How To Select The Best Compound Microscope
A compound microscope is built using two or more lenses with a typical magnification ranging from 40X to 1600X, although some are capable of higher or lower magnifications. Because only one objective is used at a time, and a single path of light is used, the viewer sees a two-dimensional image of the specimen. The microscope makes use of transmitted light illumination instead of reflective light illumination such as stereo microscopes. It can achieve higher levels of magnification than the latter and reduces chromatic aberration. The objective lenses used usually have a small focal length and very close to their target area. The second lens used in the eyepiece, the ocular lens, has a longer focal length and enlarges the image further. Contrary to a stereo microscope which gives great depth perception and produces a 3D image, the compound microscope produces a 2-dimensional image. It’s available in monocular, binocular and trinocular designs as well.
How to Choose the Best Compound Microscope for you
There are some things that you will recognize only through going out and looking for good quality microscopes. However, the first thing to do is to only purchase from a verified and certified vendor. You don’t want to purchase from a local shop at a crazy discount and find out later that the microscope is not what you paid for.

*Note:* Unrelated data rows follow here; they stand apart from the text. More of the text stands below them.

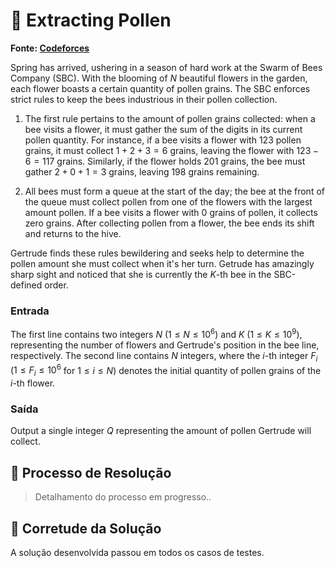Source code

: # 🐝 Extracting Pollen

**Fonte: [Codeforces](https://codeforces.com/gym/104555/problem/E)**

Spring has arrived, ushering in a season of hard work at the Swarm of Bees Company (SBC). With the blooming of $N$ beautiful flowers in the garden, each flower boasts a certain quantity of pollen grains. The SBC enforces strict rules to keep the bees industrious in their pollen collection.

1. The first rule pertains to the amount of pollen grains collected: when a bee visits a flower, it must gather the sum of the digits in its current pollen quantity. For instance, if a bee visits a flower with $123$ pollen grains, it must collect $1+2+3=6$ grains, leaving the flower with $123−6=117$ grains. Similarly, if the flower holds $201$ grains, the bee must gather $2+0+1=3$ grains, leaving $198$ grains remaining.

2. All bees must form a queue at the start of the day; the bee at the front of the queue must collect pollen from one of the flowers with the largest amount pollen. If a bee visits a flower with $0$ grains of pollen, it collects zero grains. After collecting pollen from a flower, the bee ends its shift and returns to the hive.

Gertrude finds these rules bewildering and seeks help to determine the pollen amount she must collect when it's her turn. Getrude has amazingly sharp sight and noticed that she is currently the $K$-th bee in the SBC-defined order.

### Entrada
The first line contains two integers $N$ ($1≤N≤10^6$) and $K$ ($1≤K≤10^9$), representing the number of flowers and Gertrude's position in the bee line, respectively. The second line contains $N$ integers, where the $i$-th integer $F_i$ ($1≤F_i≤10^6$ for $1≤i≤N$) denotes the initial quantity of pollen grains of the $i$-th flower.

### Saída
Output a single integer $Q$ representing the amount of pollen Gertrude will collect.

## 🧩 Processo de Resolução

> Detalhamento do processo em progresso..

## 📝 Corretude da Solução
A solução desenvolvida passou em todos os casos de testes.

Also, if you’re ordering online, you should only go for verified and trusted vendors that have been recommended by top ranking labs and research facilities. They buy these sorts of instruments to conduct official business so they’ll know the best places to go looking.
Aside from this you’re going to have to know what you’re looking for. If you’re doing this just as a hobby or for a specific project, you will want to know what the parameters are and what exactly you’re going to be using the microscope for.
Keep a magnification number in mind. Compound microscope total magnification is found by multiplying the objective magnification times the eyepiece magnification. For example, a 100X objective with a 10X eyepiece would give you a 1000X total magnification setting. If you want up to 1000X magnification, monocular microscopes will do just fine, however if you want something more powerful, binocular and trinocular microscopes are more suited for the job.
You should also go for ease of use for which the binocular microscope is perfect too.
If you want a very thorough examination of a complex sample, you should go for microscopes that include the mechanical stage of manipulation. Digital simply won’t do in this case. And the mechanical stage is usually included in the binocular set of microscopes, so again they are a safe bet.
Try out the microscope before you purchase it. Make sure that it zooms in and out as advertised and if it’s got the ergonomic design that you wanted. Don’t be afraid to splurge a little on it, you’ll be surprised what an upgrade on top of the standard will do for your user experience.